Calculating Force Needed to Compress Air From 1 atm

[swabbie58]

Is there a formula to calculate the amount of force needed to compress air from a low atmosphere to a higher one? In my situation, I have a chamber wherein the pressure is one (1) atm and I ned to push the air from that area into a reservoir where the pressure will increase with each cycle. Am not using a fan, but rather a sort of bellows (one side of the rectangular chamber moves toward an opposite side with hoses to the reservoir). As the reservoir pressure mounts, how can I calculate for the growing amount of energy needed to push more air in and raise the atm pressure?

 

[Clausius2]

Is there a formula to calculate the amount of force needed to compress air from a low atmosphere to a higher one? In my situation, I have a chamber wherein the pressure is one (1) atm and I ned to push the air from that area into a reservoir where the pressure will increase with each cycle. Am not using a fan, but rather a sort of bellows (one side of the rectangular chamber moves toward an opposite side with hoses to the reservoir). As the reservoir pressure mounts, how can I calculate for the growing amount of energy needed to push more air in and raise the atm pressure?
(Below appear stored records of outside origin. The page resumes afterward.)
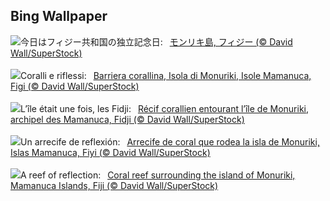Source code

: ## Bing Wallpaper
![](https://www.bing.com/th?id=OHR.MonurikiFiji_JA-JP7889877935_UHD.jpg&w=1000)今日はフィジー共和国の独立記念日:&nbsp;&ensp;[モンリキ島, フィジー (© David Wall/SuperStock)](https://www.bing.com/th?id=OHR.MonurikiFiji_JA-JP7889877935_UHD.jpg)
<br><br/>
![](https://www.bing.com/th?id=OHR.MonurikiFiji_IT-IT0760985138_UHD.jpg&w=1000)Coralli e riflessi:&nbsp;&ensp;[Barriera corallina, Isola di Monuriki, Isole Mamanuca, Figi (© David Wall/SuperStock)](https://www.bing.com/th?id=OHR.MonurikiFiji_IT-IT0760985138_UHD.jpg)
<br><br/>
![](https://www.bing.com/th?id=OHR.MonurikiFiji_FR-FR1965594259_UHD.jpg&w=1000)L’île était une fois, les Fidji:&nbsp;&ensp;[Récif corallien entourant l’île de Monuriki, archipel des Mamanuca, Fidji (© David Wall/SuperStock)](https://www.bing.com/th?id=OHR.MonurikiFiji_FR-FR1965594259_UHD.jpg)
<br><br/>
![](https://www.bing.com/th?id=OHR.MonurikiFiji_ES-ES0990792283_UHD.jpg&w=1000)Un arrecife de reflexión:&nbsp;&ensp;[Arrecife de coral que rodea la isla de Monuriki, Islas Mamanuca, Fiyi (© David Wall/SuperStock)](https://www.bing.com/th?id=OHR.MonurikiFiji_ES-ES0990792283_UHD.jpg)
<br><br/>
![](https://www.bing.com/th?id=OHR.MonurikiFiji_EN-GB5307318194_UHD.jpg&w=1000)A reef of reflection:&nbsp;&ensp;[Coral reef surrounding the island of Monuriki, Mamanuca Islands, Fiji (© David Wall/SuperStock)](https://www.bing.com/th?id=OHR.MonurikiFiji_EN-GB5307318194_UHD.jpg)
<br><br/>
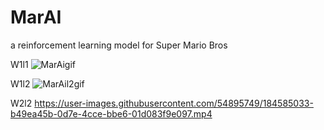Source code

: # MarAI
a reinforcement learning model for Super Mario Bros

W1l1
![MarAigif](https://user-images.githubusercontent.com/54895749/184584969-5cc968fd-e6c0-4490-9158-659627f53de3.gif)

W1l2
![MarAil2gif](https://user-images.githubusercontent.com/54895749/184584994-603f412b-28ed-46e7-9704-57774767520d.gif)

W2l2
https://user-images.githubusercontent.com/54895749/184585033-b49ea45b-0d7e-4cce-bbe6-01d083f9e097.mp4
It is necessary to have more information about the process on your chamber. Is is adiabatic (i.e fast) or it has times of heat relaxing?. If it is adiabatic, you can obtain the energy needed (work):

$$W=\Delta U=m c_v \Delta T$$ where m is the mass contained into the chamber in one cycle.

Adiabatic process: $$W= m c_v T_o \Big(\frac{T_f}{T_o}-1\Big)= m c_v T_o \Big(\Big(\frac{P_f}{P_o}\Big)^\frac{\gamma-1}{\gamma}-1\Big)$$

where T_o is the temperature at which you start the process of compression,
c_v=714 J/kg
gamma=1.4
and if you define your compression ratio as: $$r=\frac{P_f}{P_o}$$ then:

$$W= m c_v T_o (r^{\frac{\gamma-1}{\gamma}}-1)$$ is the work per cycle (Joules). Surely you will have to multiply this by some kind mechanic efficiency of your device.

HINT: the less $$T_o$$ the less $$W$$. Do you understand the meaning of cooling before compressing air?

 

[swabbie58]

While it is adiabatic in that it uses a very fast cycle rate, the air being drawn into the chamber for the subsequent cycle comes from outside the system. So, while the temperature of the first-cycle air will rise, that heat will be carried with it down the line to the reservoir. There it will build up as each cycle of air is forced into the reservoir.

 

[Clausius2]

So you agree with the formulation posted or not?

 

[swabbie58]

Sorry--my computer had to be taken down to install a new graphics card. Frankly, I don't know enough to know whether I "agree" with it or not! That's why I am posting the question on the forum. I'll have to work through it and see what happens.